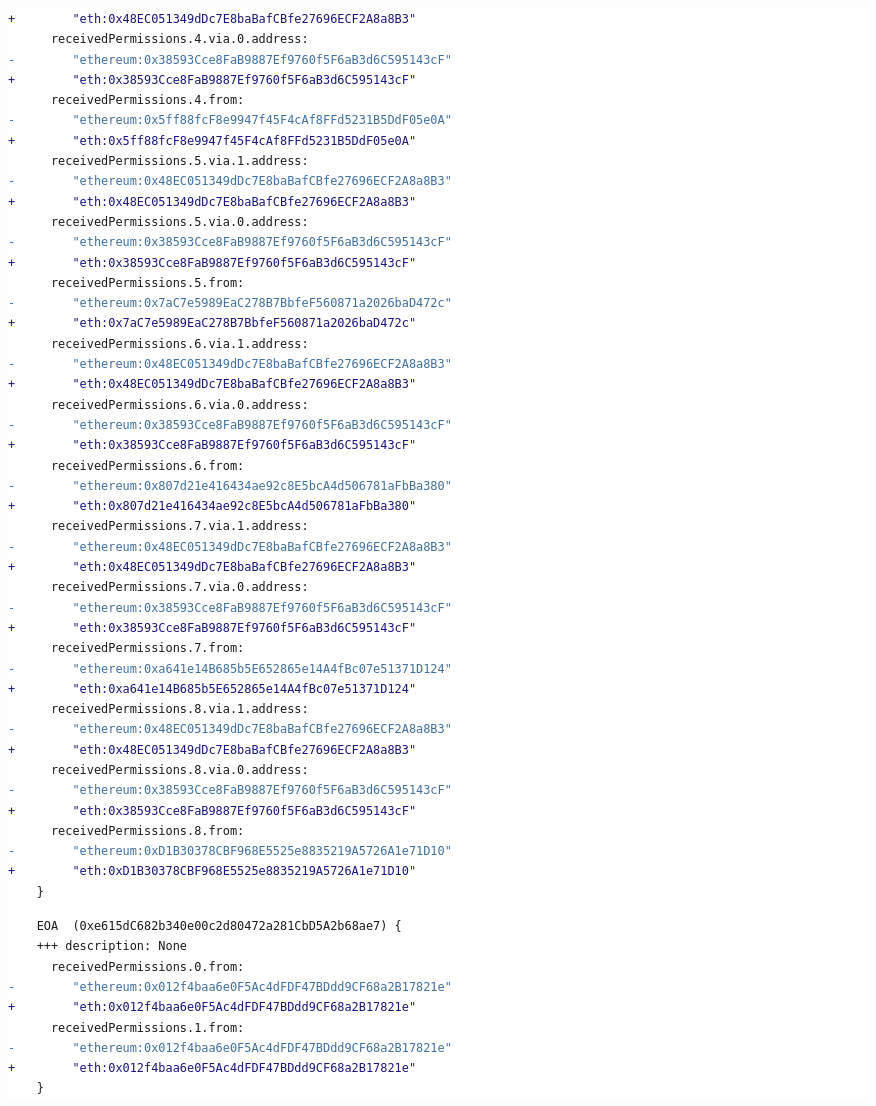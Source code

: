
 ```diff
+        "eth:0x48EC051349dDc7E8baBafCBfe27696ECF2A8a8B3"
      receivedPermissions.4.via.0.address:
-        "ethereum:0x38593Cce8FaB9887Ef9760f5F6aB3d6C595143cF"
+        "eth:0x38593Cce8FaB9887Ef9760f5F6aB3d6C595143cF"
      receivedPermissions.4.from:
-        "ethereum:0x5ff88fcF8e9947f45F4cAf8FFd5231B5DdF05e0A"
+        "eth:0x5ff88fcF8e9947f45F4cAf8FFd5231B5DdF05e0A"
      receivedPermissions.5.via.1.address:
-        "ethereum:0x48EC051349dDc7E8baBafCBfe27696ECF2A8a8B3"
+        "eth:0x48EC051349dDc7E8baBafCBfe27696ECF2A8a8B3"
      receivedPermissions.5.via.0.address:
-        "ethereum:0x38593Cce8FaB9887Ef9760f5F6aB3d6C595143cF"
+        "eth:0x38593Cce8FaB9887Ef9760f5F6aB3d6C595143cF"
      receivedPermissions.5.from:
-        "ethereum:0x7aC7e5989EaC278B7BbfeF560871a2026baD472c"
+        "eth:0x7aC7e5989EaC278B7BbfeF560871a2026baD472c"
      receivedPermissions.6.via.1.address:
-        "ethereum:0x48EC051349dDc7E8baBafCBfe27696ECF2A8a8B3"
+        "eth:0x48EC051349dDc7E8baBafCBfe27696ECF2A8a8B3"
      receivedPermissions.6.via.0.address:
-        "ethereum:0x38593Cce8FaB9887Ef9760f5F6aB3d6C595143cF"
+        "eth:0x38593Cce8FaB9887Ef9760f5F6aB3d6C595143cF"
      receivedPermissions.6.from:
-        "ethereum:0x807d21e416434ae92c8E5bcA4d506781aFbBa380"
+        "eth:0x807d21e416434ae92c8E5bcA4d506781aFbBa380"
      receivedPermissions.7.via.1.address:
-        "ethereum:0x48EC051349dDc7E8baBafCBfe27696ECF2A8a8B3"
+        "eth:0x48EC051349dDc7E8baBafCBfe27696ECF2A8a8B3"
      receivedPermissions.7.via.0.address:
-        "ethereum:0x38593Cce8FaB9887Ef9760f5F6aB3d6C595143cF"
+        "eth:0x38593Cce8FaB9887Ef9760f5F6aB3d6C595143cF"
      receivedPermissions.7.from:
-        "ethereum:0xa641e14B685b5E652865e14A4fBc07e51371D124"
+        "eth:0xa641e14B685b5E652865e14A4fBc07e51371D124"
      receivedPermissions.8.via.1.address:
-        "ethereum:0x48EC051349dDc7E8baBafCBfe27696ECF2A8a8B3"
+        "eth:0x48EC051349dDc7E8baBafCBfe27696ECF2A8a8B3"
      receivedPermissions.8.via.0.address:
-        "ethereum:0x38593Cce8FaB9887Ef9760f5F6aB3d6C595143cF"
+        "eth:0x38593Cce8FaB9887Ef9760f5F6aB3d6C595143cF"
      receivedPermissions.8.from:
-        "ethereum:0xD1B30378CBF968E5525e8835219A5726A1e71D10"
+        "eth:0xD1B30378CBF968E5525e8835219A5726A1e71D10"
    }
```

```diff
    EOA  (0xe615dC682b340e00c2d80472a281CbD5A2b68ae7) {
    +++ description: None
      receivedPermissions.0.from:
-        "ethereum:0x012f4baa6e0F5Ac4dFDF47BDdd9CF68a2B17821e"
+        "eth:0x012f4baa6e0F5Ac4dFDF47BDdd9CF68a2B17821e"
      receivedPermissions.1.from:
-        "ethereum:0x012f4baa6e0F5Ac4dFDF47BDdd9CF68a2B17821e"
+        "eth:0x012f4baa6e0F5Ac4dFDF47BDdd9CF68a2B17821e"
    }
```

* * *

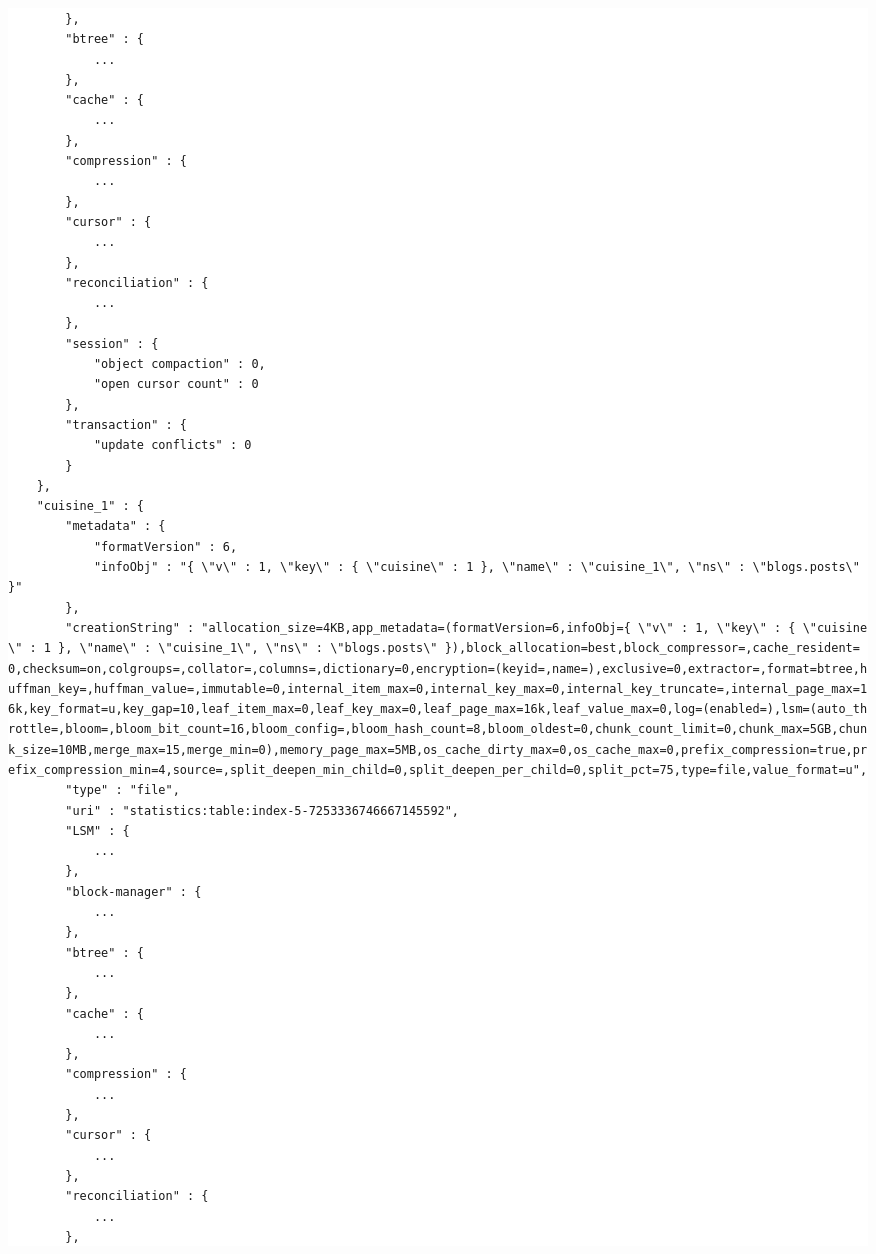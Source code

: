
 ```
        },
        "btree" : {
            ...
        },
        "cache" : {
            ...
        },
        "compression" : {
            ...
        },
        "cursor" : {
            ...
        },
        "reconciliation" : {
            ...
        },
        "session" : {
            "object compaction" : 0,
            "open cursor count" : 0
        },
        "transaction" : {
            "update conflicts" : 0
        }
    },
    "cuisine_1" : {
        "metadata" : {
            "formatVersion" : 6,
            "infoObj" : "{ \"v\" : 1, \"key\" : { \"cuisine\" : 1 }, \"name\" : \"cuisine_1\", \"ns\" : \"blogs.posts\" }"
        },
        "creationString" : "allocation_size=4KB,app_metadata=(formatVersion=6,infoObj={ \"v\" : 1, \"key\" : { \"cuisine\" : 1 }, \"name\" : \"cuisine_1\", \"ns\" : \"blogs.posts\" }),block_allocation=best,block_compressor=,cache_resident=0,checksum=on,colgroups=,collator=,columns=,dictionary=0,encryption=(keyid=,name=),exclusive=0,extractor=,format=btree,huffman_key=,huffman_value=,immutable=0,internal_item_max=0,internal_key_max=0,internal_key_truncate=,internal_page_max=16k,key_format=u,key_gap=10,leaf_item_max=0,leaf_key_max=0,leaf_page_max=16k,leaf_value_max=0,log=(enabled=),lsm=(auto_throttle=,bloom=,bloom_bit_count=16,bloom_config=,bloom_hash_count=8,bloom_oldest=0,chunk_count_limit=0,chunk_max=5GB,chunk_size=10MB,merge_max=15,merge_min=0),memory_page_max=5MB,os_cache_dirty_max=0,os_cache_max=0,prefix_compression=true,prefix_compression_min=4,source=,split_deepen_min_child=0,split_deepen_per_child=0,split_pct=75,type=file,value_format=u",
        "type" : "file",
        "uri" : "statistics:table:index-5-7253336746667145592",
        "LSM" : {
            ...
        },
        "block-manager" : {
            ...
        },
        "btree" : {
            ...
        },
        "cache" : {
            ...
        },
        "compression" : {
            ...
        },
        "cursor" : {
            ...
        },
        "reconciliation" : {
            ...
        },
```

Directions for this task:
Go through the records above and return each line in which the word "address" occurs.

Task response:
      receivedPermissions.4.via.0.address:
      receivedPermissions.5.via.1.address:
      receivedPermissions.5.via.0.address:
      receivedPermissions.6.via.1.address:
      receivedPermissions.6.via.0.address:
      receivedPermissions.7.via.1.address:
      receivedPermissions.7.via.0.address:
      receivedPermissions.8.via.1.address:
      receivedPermissions.8.via.0.address:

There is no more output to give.